╭──

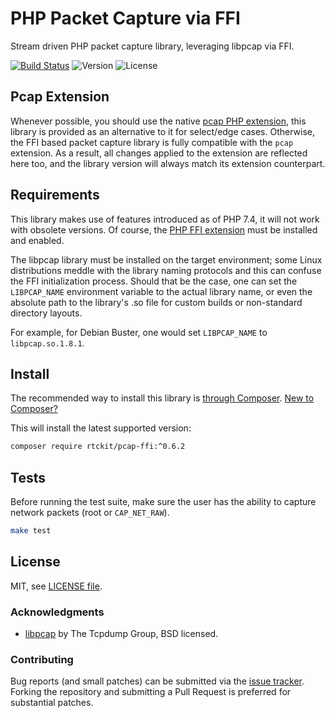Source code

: # PHP Packet Capture via FFI

Stream driven PHP packet capture library, leveraging libpcap via FFI.

[![Build Status](https://travis-ci.com/rtckit/php-pcap-ffi.svg?branch=master)](https://travis-ci.com/rtckit/php-pcap-ffi) ![Version](https://img.shields.io/badge/version-v0.6.2-green) ![License](https://img.shields.io/badge/license-MIT-blue)

## Pcap Extension

Whenever possible, you should use the native [pcap PHP extension](https://github.com/rtckit/php-pcap-ext), this library is provided as an alternative to it for select/edge cases. Otherwise, the FFI based packet capture library is fully compatible with the `pcap` extension. As a result, all changes applied to the extension are reflected here too, and the library version will always match its extension counterpart.

## Requirements

This library makes use of features introduced as of PHP 7.4, it will not work with obsolete versions. Of course, the [PHP FFI extension](https://www.php.net/manual/en/book.ffi.php) must be installed and enabled.

The libpcap library must be installed on the target environment; some Linux distributions meddle with the library naming protocols and this can confuse the FFI initialization process. Should that be the case, one can set the `LIBPCAP_NAME` environment variable to the actual library name, or even the absolute path to the library's .so file for custom builds or non-standard directory layouts.

For example, for Debian Buster, one would set `LIBPCAP_NAME` to `libpcap.so.1.8.1`.

## Install

The recommended way to install this library is [through Composer](https://getcomposer.org). [New to Composer?](https://getcomposer.org/doc/00-intro.md)

This will install the latest supported version:

```sh
composer require rtckit/pcap-ffi:^0.6.2
```

## Tests

Before running the test suite, make sure the user has the ability to capture network packets (root or `CAP_NET_RAW`).

```sh
make test
```

## License

MIT, see [LICENSE file](LICENSE).

### Acknowledgments

* [libpcap](https://github.com/the-tcpdump-group/libpcap) by The Tcpdump Group, BSD licensed.

### Contributing

Bug reports (and small patches) can be submitted via the [issue tracker](https://github.com/rtckit/php-pcap-ffi/issues). Forking the repository and submitting a Pull Request is preferred for substantial patches.
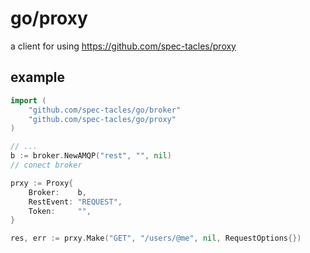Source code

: # go/proxy
a client for using https://github.com/spec-tacles/proxy

## example
```go
import (
	"github.com/spec-tacles/go/broker"
	"github.com/spec-tacles/go/proxy"
)

// ...
b := broker.NewAMQP("rest", "", nil)
// conect broker

prxy := Proxy{
	Broker:    b,
	RestEvent: "REQUEST",
	Token:     "",
}

res, err := prxy.Make("GET", "/users/@me", nil, RequestOptions{})
```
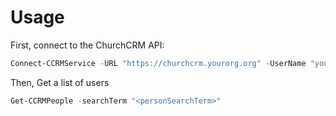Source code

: # Usage

First, connect to the ChurchCRM API:

``` PowerShell
Connect-CCRMService -URL "https://churchcrm.yourorg.org" -UserName "yourname" -Password "yourPW!"
```

Then,  Get a list of users 

``` PowerShell
Get-CCRMPeople -searchTerm "<personSearchTerm>"
```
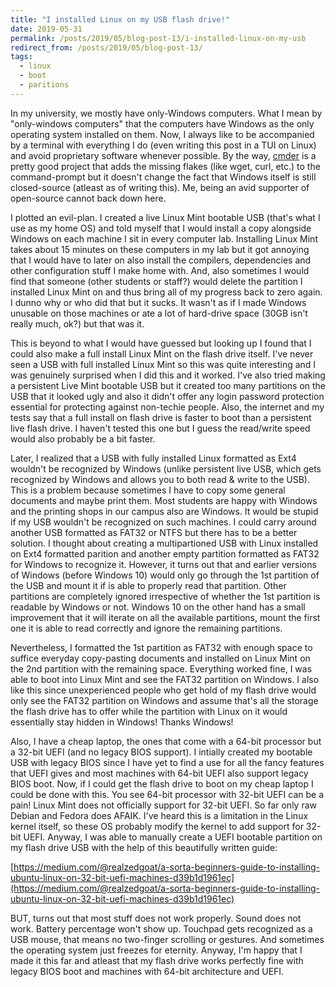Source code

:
 ```yaml
---
title: "I installed Linux on my USB flash drive!"
date: 2019-05-31
permalink: /posts/2019/05/blog-post-13/i-installed-linux-on-my-usb
redirect_from: /posts/2019/05/blog-post-13/
tags:
  - linux
  - boot
  - paritions
---
```


In my university, we mostly have only-Windows computers. What I mean by "only-windows computers" that the computers
have Windows as the only operating system installed on them. Now, I always like to be accompanied by a terminal
with everything I do (even writing this post in a TUI on Linux) and avoid proprietary software whenever possible.
By the way, [cmder](https://github.com/cmderdev/cmder) is a pretty good project that adds the missing flakes (like
wget, curl, etc.) to the command-prompt but it doesn't change the fact that Windows itself is still closed-source
(atleast as of writing this). Me, being an avid supporter of open-source cannot back down here.

I plotted an evil-plan. I created a live Linux Mint bootable USB (that's what I use as my home OS) and told myself
that I would install a copy alongside Windows on each machine I sit in every computer lab. Installing Linux Mint
takes about 15 minutes on these computers in my lab but it got annoying that I would have to later on also
install the compilers, dependencies and other configuration stuff I make home with. And, also sometimes I would
find that someone (other students or staff?) would delete the partition I installed Linux Mint on and thus bring all of
my progress back to zero again. I dunno why or who did that but it sucks. It wasn't as if I made Windows unusable on
those machines or ate a lot of hard-drive space (30GB isn't really much, ok?) but that was it.

This is beyond to what I would have guessed but looking up I found that I could also make a full install Linux Mint
on the flash drive itself. I've never seen a USB with full installed Linux Mint so this was quite interesting and
I was genuinely surprised when I did this and it worked. I've also tried making a persistent Live Mint bootable
USB but it created too many partitions on the USB that it looked ugly and also it didn't offer any login password
protection essential for protecting against non-techie people. Also, the internet and my tests say that
a full install on flash drive is faster to boot than a persistent live flash drive. I haven't tested this one
but I guess the read/write speed would also probably be a bit faster.

Later, I realized that a USB with fully installed Linux formatted as Ext4 wouldn't be recognized by Windows
(unlike persistent live USB, which gets recognized by Windows and allows you to both read & write to the USB). This is a
problem because sometimes I have to copy some general documents and maybe print them. Most students are happy
with Windows and the printing shops in our campus also are Windows. It would be stupid if my USB wouldn't be
recognized on such machines. I could carry around another USB formatted as FAT32 or NTFS but there has to be a
better solution. I thought about creating a multipartioned USB with Linux installed on Ext4 formatted parition
and another empty partition formatted as FAT32 for Windows to recognize it. However, it turns out that and earlier
versions of Windows (before Windows 10) would only go through the 1st partition of the USB and mount it if is able
to properly read that partition. Other partitions are completely ignored irrespective of whether the 1st partition
is readable by Windows or not. Windows 10 on the other hand has a small improvement that it will iterate on all
the available partitions, mount the first one it is able to read correctly and ignore the remaining partitions.

Nevertheless, I formatted the 1st partition as FAT32 with enough space to suffice everyday copy-pasting documents
and installed on Linux Mint on the 2nd partition with the remaining space. Everything worked fine, I was able to boot
into Linux Mint and see the FAT32 partition on Windows. I also like this since unexperienced people who get hold
of my flash drive would only see the FAT32 partition on Windows and assume that's all the storage the flash drive
has to offer while the partition with Linux on it would essentially stay hidden in Windows! Thanks Windows!

Also, I have a cheap laptop, the ones that come with a 64-bit processor but a 32-bit UEFI (and no legacy BIOS support).
I intially created my bootable USB with legacy BIOS since I have yet to find a use for all the fancy features that
UEFI gives and most machines with 64-bit UEFI also support legacy BIOS boot. Now, if I could get the flash drive to
boot on my cheap laptop I could be done with this. You see 64-bit processor with 32-bit UEFI can be a pain! Linux
Mint does not officially support for 32-bit UEFI. So far only raw Debian and Fedora does AFAIK. I've heard this is a
limitation in the Linux kernel itself, so these OS probably modify the kernel to add support for 32-bit UEFI. Anyway,
I was able to manually create a UEFI bootable partition on my flash drive USB with the help of this beautifully written guide:

[https://medium.com/@realzedgoat/a-sorta-beginners-guide-to-installing-ubuntu-linux-on-32-bit-uefi-machines-d39b1d1961ec](https://medium.com/@realzedgoat/a-sorta-beginners-guide-to-installing-ubuntu-linux-on-32-bit-uefi-machines-d39b1d1961ec)

BUT, turns out that most stuff does not work properly. Sound does not work. Battery percentage won't show up.
Touchpad gets recognized as a USB mouse, that means no two-finger scrolling or gestures. And sometimes the operating
system just freezes for eternity. Anyway, I'm happy that I made it this far and atleast that my flash drive works perfectly
fine with legacy BIOS boot and machines with 64-bit architecture and UEFI.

╰──

- _AIM OF THE TASK_: Return every entry word for word, but drop any pictures.

- _WRITTEN SOLUTION_:
Source code

: # PHP Packet Capture via FFI

Stream driven PHP packet capture library, leveraging libpcap via FFI.

[![Build Status](https://travis-ci.com/rtckit/php-pcap-ffi.svg?branch=master)](https://travis-ci.com/rtckit/php-pcap-ffi) ![Version](https://img.shields.io/badge/version-v0.6.2-green) ![License](https://img.shields.io/badge/license-MIT-blue)

## Pcap Extension

Whenever possible, you should use the native [pcap PHP extension](https://github.com/rtckit/php-pcap-ext), this library is provided as an alternative to it for select/edge cases. Otherwise, the FFI based packet capture library is fully compatible with the `pcap` extension. As a result, all changes applied to the extension are reflected here too, and the library version will always match its extension counterpart.

## Requirements

This library makes use of features introduced as of PHP 7.4, it will not work with obsolete versions. Of course, the [PHP FFI extension](https://www.php.net/manual/en/book.ffi.php) must be installed and enabled.

The libpcap library must be installed on the target environment; some Linux distributions meddle with the library naming protocols and this can confuse the FFI initialization process. Should that be the case, one can set the `LIBPCAP_NAME` environment variable to the actual library name, or even the absolute path to the library's .so file for custom builds or non-standard directory layouts.

For example, for Debian Buster, one would set `LIBPCAP_NAME` to `libpcap.so.1.8.1`.

## Install

The recommended way to install this library is [through Composer](https://getcomposer.org). [New to Composer?](https://getcomposer.org/doc/00-intro.md)

This will install the latest supported version:

```sh
composer require rtckit/pcap-ffi:^0.6.2
```

## Tests

Before running the test suite, make sure the user has the ability to capture network packets (root or `CAP_NET_RAW`).

```sh
make test
```

## License

MIT, see [LICENSE file](LICENSE).

### Acknowledgments

* [libpcap](https://github.com/the-tcpdump-group/libpcap) by The Tcpdump Group, BSD licensed.

### Contributing

Bug reports (and small patches) can be submitted via the [issue tracker](https://github.com/rtckit/php-pcap-ffi/issues). Forking the repository and submitting a Pull Request is preferred for substantial patches.
Source code

: # go/proxy
a client for using https://github.com/spec-tacles/proxy

## example
```go
import (
	"github.com/spec-tacles/go/broker"
	"github.com/spec-tacles/go/proxy"
)

// ...
b := broker.NewAMQP("rest", "", nil)
// conect broker

prxy := Proxy{
	Broker:    b,
	RestEvent: "REQUEST",
	Token:     "",
}

res, err := prxy.Make("GET", "/users/@me", nil, RequestOptions{})
```
Source code

: # Usage

First, connect to the ChurchCRM API:

``` PowerShell
Connect-CCRMService -URL "https://churchcrm.yourorg.org" -UserName "yourname" -Password "yourPW!"
```

Then,  Get a list of users 

``` PowerShell
Get-CCRMPeople -searchTerm "<personSearchTerm>"
```
Source code

:
 ```yaml
---
title: "I installed Linux on my USB flash drive!"
date: 2019-05-31
permalink: /posts/2019/05/blog-post-13/i-installed-linux-on-my-usb
redirect_from: /posts/2019/05/blog-post-13/
tags:
  - linux
  - boot
  - paritions
---
```


In my university, we mostly have only-Windows computers. What I mean by "only-windows computers" that the computers
have Windows as the only operating system installed on them. Now, I always like to be accompanied by a terminal
with everything I do (even writing this post in a TUI on Linux) and avoid proprietary software whenever possible.
By the way, [cmder](https://github.com/cmderdev/cmder) is a pretty good project that adds the missing flakes (like
wget, curl, etc.) to the command-prompt but it doesn't change the fact that Windows itself is still closed-source
(atleast as of writing this). Me, being an avid supporter of open-source cannot back down here.

I plotted an evil-plan. I created a live Linux Mint bootable USB (that's what I use as my home OS) and told myself
that I would install a copy alongside Windows on each machine I sit in every computer lab. Installing Linux Mint
takes about 15 minutes on these computers in my lab but it got annoying that I would have to later on also
install the compilers, dependencies and other configuration stuff I make home with. And, also sometimes I would
find that someone (other students or staff?) would delete the partition I installed Linux Mint on and thus bring all of
my progress back to zero again. I dunno why or who did that but it sucks. It wasn't as if I made Windows unusable on
those machines or ate a lot of hard-drive space (30GB isn't really much, ok?) but that was it.

This is beyond to what I would have guessed but looking up I found that I could also make a full install Linux Mint
on the flash drive itself. I've never seen a USB with full installed Linux Mint so this was quite interesting and
I was genuinely surprised when I did this and it worked. I've also tried making a persistent Live Mint bootable
USB but it created too many partitions on the USB that it looked ugly and also it didn't offer any login password
protection essential for protecting against non-techie people. Also, the internet and my tests say that
a full install on flash drive is faster to boot than a persistent live flash drive. I haven't tested this one
but I guess the read/write speed would also probably be a bit faster.

Later, I realized that a USB with fully installed Linux formatted as Ext4 wouldn't be recognized by Windows
(unlike persistent live USB, which gets recognized by Windows and allows you to both read & write to the USB). This is a
problem because sometimes I have to copy some general documents and maybe print them. Most students are happy
with Windows and the printing shops in our campus also are Windows. It would be stupid if my USB wouldn't be
recognized on such machines. I could carry around another USB formatted as FAT32 or NTFS but there has to be a
better solution. I thought about creating a multipartioned USB with Linux installed on Ext4 formatted parition
and another empty partition formatted as FAT32 for Windows to recognize it. However, it turns out that and earlier
versions of Windows (before Windows 10) would only go through the 1st partition of the USB and mount it if is able
to properly read that partition. Other partitions are completely ignored irrespective of whether the 1st partition
is readable by Windows or not. Windows 10 on the other hand has a small improvement that it will iterate on all
the available partitions, mount the first one it is able to read correctly and ignore the remaining partitions.

Nevertheless, I formatted the 1st partition as FAT32 with enough space to suffice everyday copy-pasting documents
and installed on Linux Mint on the 2nd partition with the remaining space. Everything worked fine, I was able to boot
into Linux Mint and see the FAT32 partition on Windows. I also like this since unexperienced people who get hold
of my flash drive would only see the FAT32 partition on Windows and assume that's all the storage the flash drive
has to offer while the partition with Linux on it would essentially stay hidden in Windows! Thanks Windows!

Also, I have a cheap laptop, the ones that come with a 64-bit processor but a 32-bit UEFI (and no legacy BIOS support).
I intially created my bootable USB with legacy BIOS since I have yet to find a use for all the fancy features that
UEFI gives and most machines with 64-bit UEFI also support legacy BIOS boot. Now, if I could get the flash drive to
boot on my cheap laptop I could be done with this. You see 64-bit processor with 32-bit UEFI can be a pain! Linux
Mint does not officially support for 32-bit UEFI. So far only raw Debian and Fedora does AFAIK. I've heard this is a
limitation in the Linux kernel itself, so these OS probably modify the kernel to add support for 32-bit UEFI. Anyway,
I was able to manually create a UEFI bootable partition on my flash drive USB with the help of this beautifully written guide:

[https://medium.com/@realzedgoat/a-sorta-beginners-guide-to-installing-ubuntu-linux-on-32-bit-uefi-machines-d39b1d1961ec](https://medium.com/@realzedgoat/a-sorta-beginners-guide-to-installing-ubuntu-linux-on-32-bit-uefi-machines-d39b1d1961ec)

BUT, turns out that most stuff does not work properly. Sound does not work. Battery percentage won't show up.
Touchpad gets recognized as a USB mouse, that means no two-finger scrolling or gestures. And sometimes the operating
system just freezes for eternity. Anyway, I'm happy that I made it this far and atleast that my flash drive works perfectly
fine with legacy BIOS boot and machines with 64-bit architecture and UEFI.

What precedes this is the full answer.